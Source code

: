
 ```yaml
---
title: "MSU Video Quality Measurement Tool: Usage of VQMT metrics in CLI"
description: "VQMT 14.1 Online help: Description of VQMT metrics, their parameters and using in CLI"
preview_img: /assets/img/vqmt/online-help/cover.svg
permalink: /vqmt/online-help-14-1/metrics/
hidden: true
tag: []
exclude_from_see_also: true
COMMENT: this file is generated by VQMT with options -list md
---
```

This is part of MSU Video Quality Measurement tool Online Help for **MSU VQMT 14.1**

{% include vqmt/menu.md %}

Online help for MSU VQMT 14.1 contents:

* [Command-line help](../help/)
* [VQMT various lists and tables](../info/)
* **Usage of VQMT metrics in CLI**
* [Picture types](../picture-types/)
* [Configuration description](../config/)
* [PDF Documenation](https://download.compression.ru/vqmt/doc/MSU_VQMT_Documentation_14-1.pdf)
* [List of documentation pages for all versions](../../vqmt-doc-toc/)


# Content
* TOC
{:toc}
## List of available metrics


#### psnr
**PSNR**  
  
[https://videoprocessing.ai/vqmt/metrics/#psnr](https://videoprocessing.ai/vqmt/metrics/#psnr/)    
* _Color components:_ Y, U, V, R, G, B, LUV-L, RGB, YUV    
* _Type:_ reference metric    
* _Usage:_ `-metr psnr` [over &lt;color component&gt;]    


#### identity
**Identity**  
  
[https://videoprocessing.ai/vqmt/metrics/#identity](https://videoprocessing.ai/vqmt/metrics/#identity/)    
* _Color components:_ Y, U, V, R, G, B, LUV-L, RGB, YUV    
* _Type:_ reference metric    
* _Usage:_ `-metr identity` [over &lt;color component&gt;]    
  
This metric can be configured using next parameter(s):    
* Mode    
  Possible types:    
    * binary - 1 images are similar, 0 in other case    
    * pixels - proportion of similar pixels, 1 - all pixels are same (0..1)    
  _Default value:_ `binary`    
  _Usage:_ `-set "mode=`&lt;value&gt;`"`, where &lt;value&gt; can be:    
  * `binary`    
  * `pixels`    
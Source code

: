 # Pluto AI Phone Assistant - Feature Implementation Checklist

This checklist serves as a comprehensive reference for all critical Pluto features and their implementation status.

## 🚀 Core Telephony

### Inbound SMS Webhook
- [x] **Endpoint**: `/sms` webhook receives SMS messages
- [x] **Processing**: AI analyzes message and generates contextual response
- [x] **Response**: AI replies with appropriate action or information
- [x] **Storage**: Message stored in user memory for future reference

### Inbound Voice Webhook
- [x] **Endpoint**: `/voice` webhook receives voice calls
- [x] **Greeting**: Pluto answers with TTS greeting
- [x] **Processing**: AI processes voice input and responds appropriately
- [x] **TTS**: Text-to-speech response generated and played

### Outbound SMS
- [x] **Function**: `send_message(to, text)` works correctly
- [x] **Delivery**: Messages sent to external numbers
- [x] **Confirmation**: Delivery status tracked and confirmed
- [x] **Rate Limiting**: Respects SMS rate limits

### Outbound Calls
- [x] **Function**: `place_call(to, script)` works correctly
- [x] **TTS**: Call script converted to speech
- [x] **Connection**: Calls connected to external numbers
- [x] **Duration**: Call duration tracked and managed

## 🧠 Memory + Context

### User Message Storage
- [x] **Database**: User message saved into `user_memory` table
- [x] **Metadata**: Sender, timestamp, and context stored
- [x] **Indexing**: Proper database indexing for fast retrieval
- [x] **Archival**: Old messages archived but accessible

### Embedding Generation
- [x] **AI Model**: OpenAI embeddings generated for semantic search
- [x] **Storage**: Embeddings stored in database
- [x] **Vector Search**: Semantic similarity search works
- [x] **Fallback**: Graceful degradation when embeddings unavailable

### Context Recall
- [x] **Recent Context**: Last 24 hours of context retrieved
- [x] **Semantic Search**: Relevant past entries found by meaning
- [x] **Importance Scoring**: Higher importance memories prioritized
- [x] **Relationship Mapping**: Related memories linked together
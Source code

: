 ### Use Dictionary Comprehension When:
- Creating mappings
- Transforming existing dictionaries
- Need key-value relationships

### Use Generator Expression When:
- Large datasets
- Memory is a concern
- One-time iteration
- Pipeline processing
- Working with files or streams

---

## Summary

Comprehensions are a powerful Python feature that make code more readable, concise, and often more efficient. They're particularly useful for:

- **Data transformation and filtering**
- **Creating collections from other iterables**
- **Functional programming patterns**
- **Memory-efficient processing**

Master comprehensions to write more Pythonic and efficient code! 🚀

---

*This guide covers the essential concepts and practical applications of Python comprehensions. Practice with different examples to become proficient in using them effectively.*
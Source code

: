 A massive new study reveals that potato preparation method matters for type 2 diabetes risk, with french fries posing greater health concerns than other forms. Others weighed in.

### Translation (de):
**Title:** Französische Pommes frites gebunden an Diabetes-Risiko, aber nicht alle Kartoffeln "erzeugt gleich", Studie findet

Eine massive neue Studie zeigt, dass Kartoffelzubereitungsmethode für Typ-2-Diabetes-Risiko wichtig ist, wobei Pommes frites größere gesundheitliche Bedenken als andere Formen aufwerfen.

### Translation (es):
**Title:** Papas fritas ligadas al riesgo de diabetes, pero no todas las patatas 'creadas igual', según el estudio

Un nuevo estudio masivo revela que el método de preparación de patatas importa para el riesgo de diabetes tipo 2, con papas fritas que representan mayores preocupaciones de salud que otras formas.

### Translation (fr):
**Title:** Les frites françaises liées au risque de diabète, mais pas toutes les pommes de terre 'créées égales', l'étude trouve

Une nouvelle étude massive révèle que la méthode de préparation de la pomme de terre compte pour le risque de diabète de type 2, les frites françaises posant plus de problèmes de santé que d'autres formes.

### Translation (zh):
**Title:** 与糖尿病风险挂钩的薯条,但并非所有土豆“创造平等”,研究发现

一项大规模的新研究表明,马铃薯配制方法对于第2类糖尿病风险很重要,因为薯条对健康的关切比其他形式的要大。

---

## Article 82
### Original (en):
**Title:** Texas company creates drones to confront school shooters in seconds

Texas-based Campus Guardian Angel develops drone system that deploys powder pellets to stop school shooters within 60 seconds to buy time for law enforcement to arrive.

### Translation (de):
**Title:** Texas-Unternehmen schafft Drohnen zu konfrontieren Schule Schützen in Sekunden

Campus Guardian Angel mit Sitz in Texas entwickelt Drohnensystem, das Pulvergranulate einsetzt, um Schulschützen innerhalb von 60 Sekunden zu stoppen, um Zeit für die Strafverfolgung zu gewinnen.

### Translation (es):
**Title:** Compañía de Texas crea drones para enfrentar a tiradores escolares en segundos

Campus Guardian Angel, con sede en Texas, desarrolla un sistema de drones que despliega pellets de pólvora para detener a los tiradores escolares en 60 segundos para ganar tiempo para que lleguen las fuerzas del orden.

******************************

▶ WHAT YOU ARE ASKED TO DO
If a line of the data holds the string "stored", list it.

▶ TASK RESULT
- [x] **Storage**: Message stored in user memory for future reference
- [x] **Metadata**: Sender, timestamp, and context stored
- [x] **Storage**: Embeddings stored in database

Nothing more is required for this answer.